Florian Piaszyk-Hensen: Metadata are often incomplete, incorrect, or simply do not exist in the source system. To enhance the quality of metadata during the migration process, much more effort is needed because metadata must be added manually or external data sources are required to complete the missing information. To protect the investment made in the ECM application and to sustain the integrity of the application’s data, it is advisable to go the extra mile and enhance the content with meaningful metadata.
migration-center provides a huge set of capabilities to enrich the data and information quality during a migration project. With individual metadata transformation and mapping capabilities, the integration of external information sources and artificial intelligence-based auto classification modules, our product enables clients to clean-up and improve the quality of metadata. This leads to faster retrieval of information and compliance improvements.
Now we have already talked about the numerous challenges of complex migration projects. Are there also positive aspects to data migration?
Florian Piaszyk-Hensen: Whether it is about implementing new business applications, replacing existing solutions, or decommissioning data, a migration project offers the opportunity to save costs, increase productivity, or simply modernize the IT infrastructure.
Many companies for example run ECM applications for decades and over these entire years, users typically create terabytes of »manually« classified documents in existing ECM systems. A migration offers the opportunity to clean, harmonize and enrich metadata, enhance security, and restructure the data according to the current business needs.
According to Gartner, 60-80 % of data in operational applications is inactive – this also applies to documents in ECM systems. Therefore, a migration project is a good occasion to reduce existing data volume by archiving inactive, not business-relevant content to an enterprise archive.
That sounds quite promising. What do companies need to pay attention to in order to benefit from the opportunities?
Florian Piaszyk-Hensen: First, a detailed analysis of the legacy application and data is essential. The project team needs to have a good understanding of the data structure and quality before being able to make sophisticated decisions for the upcoming migration project.

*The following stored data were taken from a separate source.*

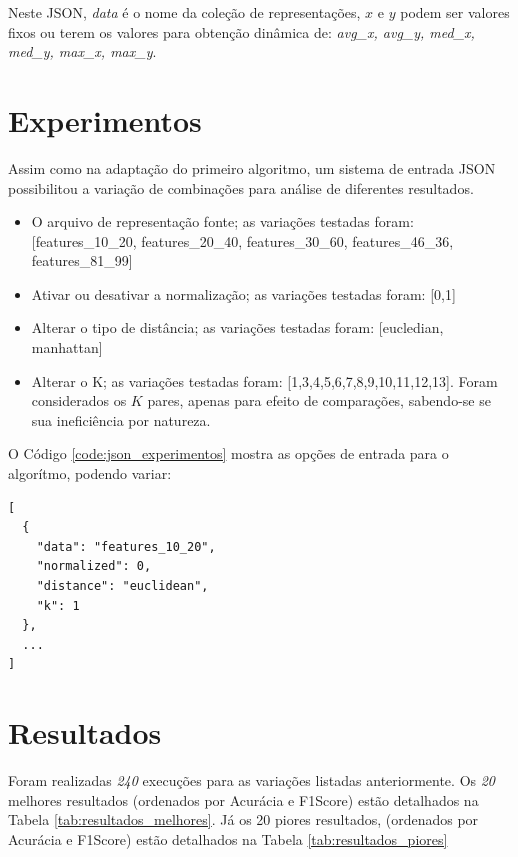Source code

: \documentclass[12pt]{article}
\begin{document}
Neste JSON, \textit{data} é o nome da coleção de representações, $x$ e $y$ podem ser valores fixos ou terem os valores para obtenção dinâmica de: \textit{avg\_x, avg\_y, med\_x, med\_y, max\_x, max\_y}.

\section{Experimentos}

Assim como na adaptação do primeiro algoritmo, um sistema de entrada JSON possibilitou a variação de combinações para análise de diferentes resultados.

\begin{itemize}
  \item O arquivo de representação fonte; as variações testadas foram: [features\_10\_20, features\_20\_40, features\_30\_60, features\_46\_36, features\_81\_99]
  \item Ativar ou desativar a normalização; as variações testadas foram: [0,1]
  \item Alterar o tipo de distância; as variações testadas foram: [eucledian, manhattan]
  \item Alterar o K; as variações testadas foram: [1,3,4,5,6,7,8,9,10,11,12,13]. Foram considerados os $K$ pares, apenas para efeito de comparações, sabendo-se se sua ineficiência por natureza.
\end{itemize}

\newpage

O Código \ref{code:json_experimentos} mostra as opções de entrada para o algorítmo, podendo variar:

\begin{lstlisting}[caption={JSON para experimentos},captionpos=b,frame=single,label={code:json_experimentos}]
[
  {
    "data": "features_10_20",
    "normalized": 0,
    "distance": "euclidean",
    "k": 1
  },
  ...
]
\end{lstlisting}

\section{Resultados}

Foram realizadas \textit{240} execuções para as variações listadas anteriormente. Os \textit{20} melhores resultados (ordenados por Acurácia e F1Score) estão detalhados na Tabela \ref{tab:resultados_melhores}. Já os 20 piores resultados,  (ordenados por Acurácia e F1Score) estão detalhados na Tabela \ref{tab:resultados_piores}
\end{document}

The second important step is to define the new classifications and mapping strategy. In many cases, the mapping requires more work steps to restructure the legacy data compared to a simple 1:1 mapping. If the quality of the source data is not as good as thought, a data quality enhancement is required. This can be achieved by transforming the existing data, including data from external data sources (e.g. SAP, databases, applications etc.) or using modern classification technologies (e.g. artificial intelligence classification services like AWS Comprehend).
Customers planning to migrate legacy on-prem ECM applications to the cloud should carefully analyze if all legacy data will still be relevant within the new system. Inactive data in old systems should better be transferred to an enterprise archive instead of overloading the new application.
Finally, customers should double-check right from the beginning which industry-specific rules and regulations they need to fulfill before executing a migration.
In my opinion, if customers manage to pay special attention to all those aspects in the conception and project planning, the opportunities outweigh the risks of content migrations. My additional recommendation is to use professional out-of-the-box migration products like migration-center to reduce costs, manage risks, increase productivity, and fasten the go-live of new applications. Tending to result in long-running projects or even in a project fail, custom solutions usually increase expenses and complexity of a migration project unnecessarily.